Le thérapeute aime a rappeler qu’il y a comme souvent derrière cette énergie toute enfantine de ce mouvement de l’âme, cette incompréhension du jeune enfant qui ne comprend pas pourquoi le monde des adultes est si burlesque, violent et indifférent à la fois. Mouvement inconscient bien entendu. Bien sûr, vous êtes un homme sage et malicieux Monsieur Jorion… je doute en ce sens que vous souhaitiez réellement vous engager sur ce chemin de l’élu, préférant nourrir le jeu gourmand du débat d’idées ! En tout cas c’est mon ressenti depuis quelques mois que je vous suis. Car si vous regardez plus attentivement comme moi les cernes sous les yeux de François Ruffin depuis ses débuts dans sa cuisine où j’ai eu le plaisir de faire votre connaissance ! Vous observeriez combien François Ruffin est totalement « exhausted » par la charge émotionnelle que représente la confrontation de son idéalisme exemplaire à la réalité cynique de l’arène de notre 5e République qui semble parfois, à bout de souffle… Réalité donc.
Permettez moi ici de développer, je vous devine gourmand et comme j’aime à vous écouter, vous devriez aimer ma faconde…

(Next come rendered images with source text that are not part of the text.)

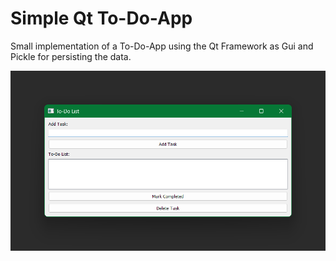 # Simple Qt To-Do-App

Small implementation of a To-Do-App using the Qt Framework as Gui and Pickle for persisting the data.

![Preview](https://raw.githubusercontent.com/Skilsu/QtToDoApp/master/files/Preview_horizontally.png)
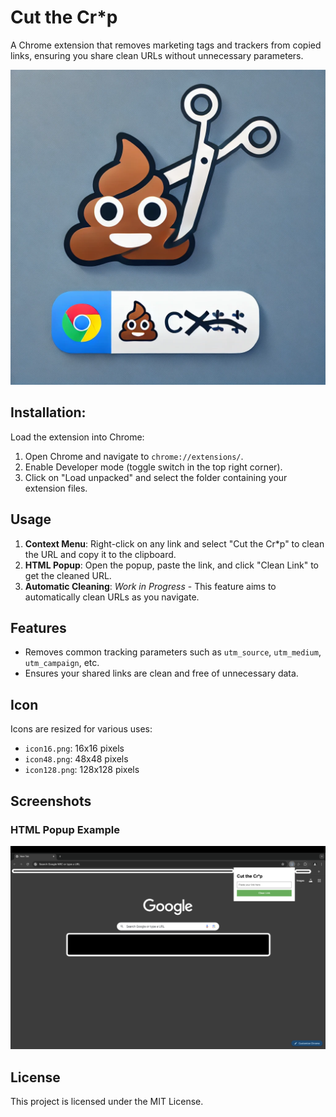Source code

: # Cut the Cr*p

A Chrome extension that removes marketing tags and trackers from copied links, ensuring you share clean URLs without unnecessary parameters.

![Logo](ctcLogo.png)

## Installation:

Load the extension into Chrome:

1. Open Chrome and navigate to `chrome://extensions/`.
2. Enable Developer mode (toggle switch in the top right corner).
3. Click on "Load unpacked" and select the folder containing your extension files.

## Usage

1. **Context Menu**: Right-click on any link and select "Cut the Cr*p" to clean the URL and copy it to the clipboard.
2. **HTML Popup**: Open the popup, paste the link, and click "Clean Link" to get the cleaned URL.
3. **Automatic Cleaning**: *Work in Progress* - This feature aims to automatically clean URLs as you navigate.

## Features

- Removes common tracking parameters such as `utm_source`, `utm_medium`, `utm_campaign`, etc.
- Ensures your shared links are clean and free of unnecessary data.

## Icon

Icons are resized for various uses:
- `icon16.png`: 16x16 pixels
- `icon48.png`: 48x48 pixels
- `icon128.png`: 128x128 pixels

## Screenshots

### HTML Popup Example
![HTML Popup](Screenshot.png)

## License

This project is licensed under the MIT License.
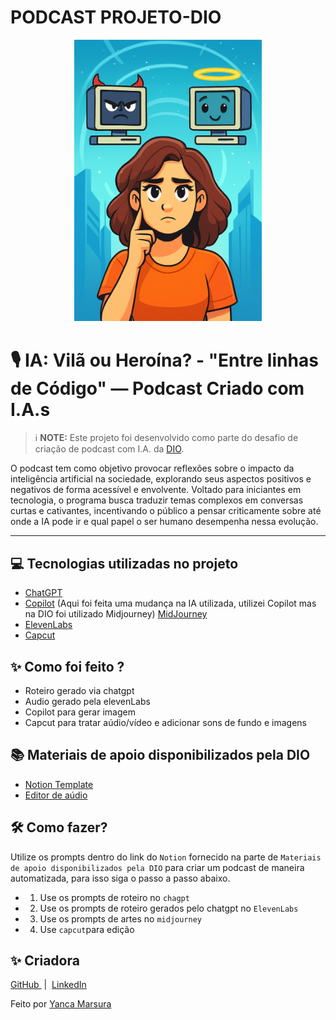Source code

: # PODCAST PROJETO-DIO
<p align="center">
<img 
    src="Copilot.png"
    width="300"
/>
</p>

# 🎙️ IA: Vilã ou Heroína? - "Entre linhas de Código" — Podcast Criado com I.A.s

> ℹ️ **NOTE:** Este projeto foi desenvolvido como parte do desafio de criação de podcast com I.A. da [DIO](https://dio.me).

O podcast tem como objetivo provocar reflexões sobre o impacto da inteligência artificial na sociedade, explorando seus aspectos positivos e negativos de forma acessível e envolvente. Voltado para iniciantes em tecnologia, o programa busca traduzir temas complexos em conversas curtas e cativantes, incentivando o público a pensar criticamente sobre até onde a IA pode ir e qual papel o ser humano desempenha nessa evolução.

---

## 💻 Tecnologias utilizadas no projeto

- [ChatGPT](https://chat.openai.com/) 
- [Copilot](https://copilot.microsoft.com/) (Aqui foi feita uma mudança na IA utilizada, utilizei Copilot mas na DIO foi utilizado Midjourney) [MidJourney](https://www.midjourney.com/app/)
- [ElevenLabs](https://beta.elevenlabs.io/)
- [Capcut](https://www.capcut.com/pt-br/)

## ✨ Como foi feito ?

- Roteiro gerado via chatgpt
- Audio gerado pela elevenLabs
- Copilot para gerar imagem
- Capcut para tratar aúdio/vídeo e adicionar sons de fundo e imagens

## 📚 Materiais de apoio disponibilizados pela DIO

- [Notion Template](https://helpful-jump-17b.notion.site/PAS-Podcast-AI-Studio-210489e15d7a4a73b743bb159e45d06f?pvs=4)
- [Editor de aúdio](https://www.capcut.com/editor?from_page=landing_page&__action_from=picture_V%C3%ADdeos%20profissionais%20em%20minutos,%20n%C3%A3o%20em%20horas.)


## 🛠️ Como fazer?

Utilize os prompts dentro do link do `Notion` fornecido na parte de `Materiais de apoio disponibilizados pela DIO` para criar um podcast de maneira automatizada, para isso siga o passo a passo abaixo.

- 1. Use os prompts de roteiro no `chagpt`
- 2. Use os prompts de roteiro gerados pelo chatgpt no  `ElevenLabs`
- 3. Use os prompts de artes no `midjourney`
- 4. Use `capcut`para edição     

## ✨ Criadora

   <a 
        href="https://github.com/yancamarsura">
        GitHub
    </a>
    &nbsp;|&nbsp;
    <a 
        href="www.linkedin.com/in/yanca">
        LinkedIn
    </a>


Feito por [Yanca Marsura](https://github.com/yancamarsura)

Toute tentative de proposition est repoussée systématiquement par le parti verticalement contrôlé en la modeste personne d’Emmanuel Macron explique Ruffin. Selon moi, le modèle patriarcal de notre sytème présidentiel est totalement « has been » en 2020, dans une société ou la cellule de base de toute société humaine, à savoir le groupe d’individus composant la « famille », est en profonde mutation. En effet, les intrications d’âges – Macron en offrant un exemple saisissant – mais aussi de genres, de nombres, d’origines, de durées : l’écart entre la génération Gaullienne / coloniale / seconde guerre mondiale / chrétienne de mon grand-père et la mienne, millennial, est tout simplement fantastique. Avant même d’être économique, contrairement au diagnostic de Mister Macron, je dirais que la crise – ou le défi – du XXIème siècle, est avant tout « spirituel » pour reprendre ce que l’on attribue à Malraux. Je m’explique. Les églises dans un mouvement post 68 se sont vidées, hormis pour la sainte trinité Noël – mariage – enterrement, voir pour les plus aguerris seulement, la messe de Pâques ou de la Toussaint. Dans les pages fait-divers sont apparues des histoires glauques de prêtres ou d’évêques et naturellement les vocations se sont asséchées, par absence de réforme d’un ordre bien « poussiéreux »… Pendant ce même mouvement, les écrans publicitaires se sont mis à scintiller, la littérature de gare, la presse magazine, les films de divertissement florissant sur des écrans, partout présents. Ainsi dans les medias de la sphère analogique ou digitale, cette imagerie du « vivre pour soi » a envahi un imaginaire (Ruffin) jusque là très influencé par divers principes religieux du vivre « ensemble ». Une tendance dans les pays les plus avancés technologiquement, bien entendu. La population mondiale ayant elle aussi doublée, l’empreintes des religions traditionnelles reste je crois prédominant dans les pays ou les différents medias sus cités n’ont pas encore envahi la sphère privée totalement.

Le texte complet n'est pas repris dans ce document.